Sailors Don't Care is a 1928 British silent comedy film directed by W. P. Kellino and starring Estelle Brody, John Stuart and Alf Goddard. It was written by Eliot Stannard and Austin J. Small (as "Seamark"), based on a novel by Small.

==Plot==
Anxious to serve his country. Sir William Graham disguises himself as a sailor and joins his son George's ship, where they help a Q-ship to sink a U-boat.

==Cast==
- Estelle Brody as Jenny Melrose
- John Stuart as Slinger Woods
- Alf Goddard as Nobby Clark
- Humberston Wright as Sir William Graham
- Gladys Hamer as Rose Bishop
- Mary Brough as Cook
- George Thirlwell as Lieutenant Graham
- Wallace Bosco as Fink
- Vivian Baron as Commander Forrester
- Shayle Gardner as messenger

== Reception ==
Kine Weekly wrote: "Comedy characterisations and war melodrama are not combined with sufficient dramatic skill to make one continuous entertainment. One has to regard the two as separate entities, when ond recognises the ability with which each is handled. Scenes on the lower deck are amusingly done, their effect being heightened by the presence of father and son on the same ship. The encounter between the Q ship and the submarine is very effective, and can be counted on to thrill the average audience. W. P. Kellino has directed each scene well, despite his failure to blend the various types of entertainment in the story. It is all very unpretentious and deliberately 'low-brow,' for which reason it is likely to have the effect on audiences its producers desire."
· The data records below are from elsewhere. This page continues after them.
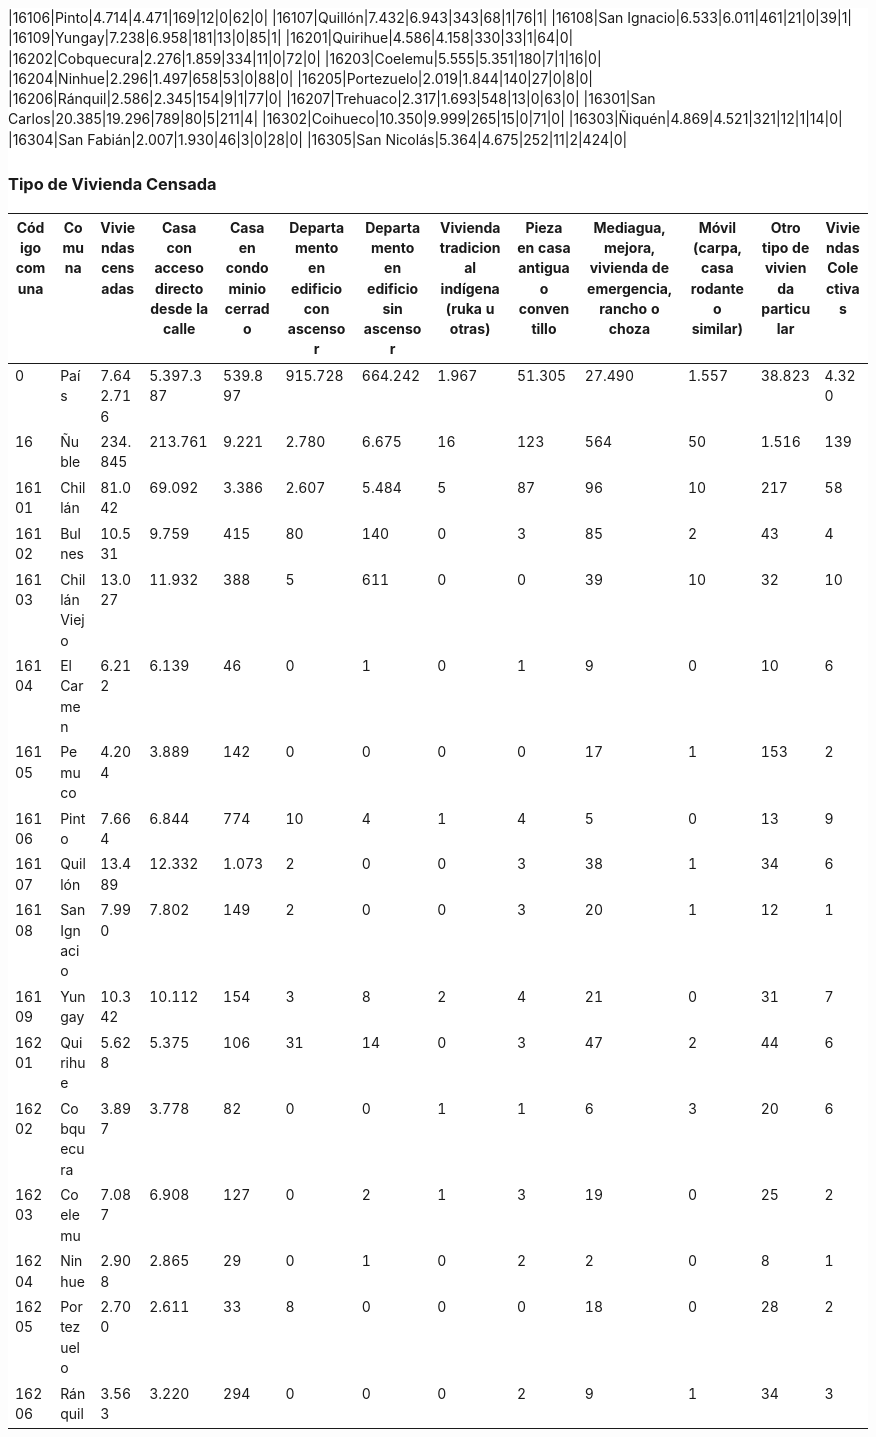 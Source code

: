 |16106|Pinto|4.714|4.471|169|12|0|62|0|
|16107|Quillón|7.432|6.943|343|68|1|76|1|
|16108|San Ignacio|6.533|6.011|461|21|0|39|1|
|16109|Yungay|7.238|6.958|181|13|0|85|1|
|16201|Quirihue|4.586|4.158|330|33|1|64|0|
|16202|Cobquecura|2.276|1.859|334|11|0|72|0|
|16203|Coelemu|5.555|5.351|180|7|1|16|0|
|16204|Ninhue|2.296|1.497|658|53|0|88|0|
|16205|Portezuelo|2.019|1.844|140|27|0|8|0|
|16206|Ránquil|2.586|2.345|154|9|1|77|0|
|16207|Trehuaco|2.317|1.693|548|13|0|63|0|
|16301|San Carlos|20.385|19.296|789|80|5|211|4|
|16302|Coihueco|10.350|9.999|265|15|0|71|0|
|16303|Ñiquén|4.869|4.521|321|12|1|14|0|
|16304|San Fabián|2.007|1.930|46|3|0|28|0|
|16305|San Nicolás|5.364|4.675|252|11|2|424|0|

### Tipo de Vivienda Censada

|Código comuna|Comuna|Viviendas censadas|Casa con acceso directo desde la calle|Casa en condominio cerrado|Departamento en edificio con ascensor|Departamento en edificio sin ascensor|Vivienda tradicional indígena (ruka u otras)|Pieza en casa antigua o conventillo|Mediagua, mejora, vivienda de emergencia, rancho o choza|Móvil (carpa, casa rodante o similar)|Otro tipo de vivienda particular|Viviendas Colectivas|
|-|-|-|-|-|-|-|-|-|-|-|-|-|
|0|País|7.642.716|5.397.387|539.897|915.728|664.242|1.967|51.305|27.490|1.557|38.823|4.320|
|16|Ñuble|234.845|213.761|9.221|2.780|6.675|16|123|564|50|1.516|139|
|16101|Chillán|81.042|69.092|3.386|2.607|5.484|5|87|96|10|217|58|
|16102|Bulnes|10.531|9.759|415|80|140|0|3|85|2|43|4|
|16103|Chillán Viejo|13.027|11.932|388|5|611|0|0|39|10|32|10|
|16104|El Carmen|6.212|6.139|46|0|1|0|1|9|0|10|6|
|16105|Pemuco|4.204|3.889|142|0|0|0|0|17|1|153|2|
|16106|Pinto|7.664|6.844|774|10|4|1|4|5|0|13|9|
|16107|Quillón|13.489|12.332|1.073|2|0|0|3|38|1|34|6|
|16108|San Ignacio|7.990|7.802|149|2|0|0|3|20|1|12|1|
|16109|Yungay|10.342|10.112|154|3|8|2|4|21|0|31|7|
|16201|Quirihue|5.628|5.375|106|31|14|0|3|47|2|44|6|
|16202|Cobquecura|3.897|3.778|82|0|0|1|1|6|3|20|6|
|16203|Coelemu|7.087|6.908|127|0|2|1|3|19|0|25|2|
|16204|Ninhue|2.908|2.865|29|0|1|0|2|2|0|8|1|
|16205|Portezuelo|2.700|2.611|33|8|0|0|0|18|0|28|2|
|16206|Ránquil|3.563|3.220|294|0|0|0|2|9|1|34|3| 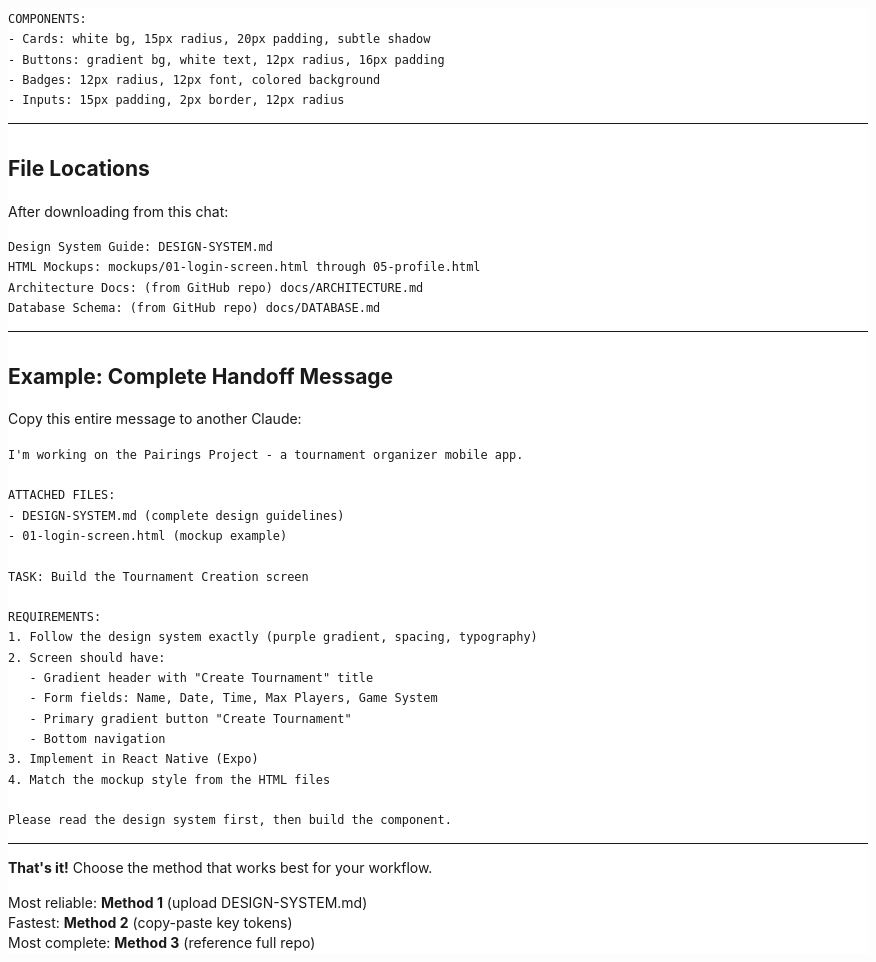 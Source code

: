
 ```
COMPONENTS:
- Cards: white bg, 15px radius, 20px padding, subtle shadow
- Buttons: gradient bg, white text, 12px radius, 16px padding
- Badges: 12px radius, 12px font, colored background
- Inputs: 15px padding, 2px border, 12px radius
```

---

## File Locations

After downloading from this chat:

```
Design System Guide: DESIGN-SYSTEM.md
HTML Mockups: mockups/01-login-screen.html through 05-profile.html
Architecture Docs: (from GitHub repo) docs/ARCHITECTURE.md
Database Schema: (from GitHub repo) docs/DATABASE.md
```

---

## Example: Complete Handoff Message

Copy this entire message to another Claude:

```
I'm working on the Pairings Project - a tournament organizer mobile app.

ATTACHED FILES:
- DESIGN-SYSTEM.md (complete design guidelines)
- 01-login-screen.html (mockup example)

TASK: Build the Tournament Creation screen

REQUIREMENTS:
1. Follow the design system exactly (purple gradient, spacing, typography)
2. Screen should have:
   - Gradient header with "Create Tournament" title
   - Form fields: Name, Date, Time, Max Players, Game System
   - Primary gradient button "Create Tournament"
   - Bottom navigation
3. Implement in React Native (Expo)
4. Match the mockup style from the HTML files

Please read the design system first, then build the component.
```

---

**That's it!** Choose the method that works best for your workflow.

Most reliable: **Method 1** (upload DESIGN-SYSTEM.md)  
Fastest: **Method 2** (copy-paste key tokens)  
Most complete: **Method 3** (reference full repo)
The Daily Film Renter wrote: "This is a picture which is a certain winner in all kinds of kinemas up and down the country. It starts off with a real swing, and carries on with a sequence of lively lower deck humour, which will make the house ring. Alf Goddard, John Stuart, supported by a splendid lower deck cast, provide heaps of really funny stuff, while Estelle Brody, Gladys Hamer, and Mary Brough keep the fun going on the feminine side. The Q boat stuff is well handled, and is responsible for some excellent dramatic moments with the right sort of thrills. There is not a dull moment from start to finish, and " Sailors Don't Care" is the liveliest naval picture that has come out of a British studio."